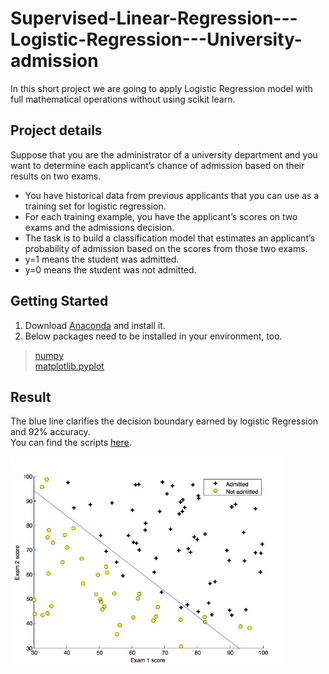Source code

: # Supervised-Linear-Regression---Logistic-Regression---University-admission
In this short project we are going to apply Logistic Regression model with full mathematical operations without using scikit learn.

## Project details
Suppose that you are the administrator of a university department and you want to determine each applicant’s chance of admission based on their results on two exams.

<ul>
<li>You have historical data from previous applicants that you can use as a training set for logistic regression.</li>
<li>For each training example, you have the applicant’s scores on two exams and the admissions decision.</li>
<li>The task is to build a classification model that estimates an applicant’s probability of admission based on the scores from those two exams.</li>
<li>y=1 means the student was admitted.</li>
<li>y=0 means the student was not admitted.</li>
</ul>


## Getting Started

1. Download [Anaconda](https://www.anaconda.com/distribution/) and install it.
2. Below packages need to be installed in your environment, too.

> [numpy](https://numpy.org/)<br/>
> [matplotlib.pyplot](https://matplotlib.org/) 

## Result
The blue line clarifies the decision boundary earned by logistic Regression and 92% accuracy.<br/>
You can find the scripts [here](https://github.com/HadisAB/Supervised-Linear-Regression---Logistic-Regression---University-admission/blob/main/LogisticRegression_University.py).

<img src=https://github.com/HadisAB/Supervised-Linear-Regression---Logistic-Regression---University-admission/blob/main/LogisticReg_UniversityAdmission.jpg />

────────

**Task brief:** Going through the records above, state how many lines carry "blob", with no other text.

**Response to the exercise:** 2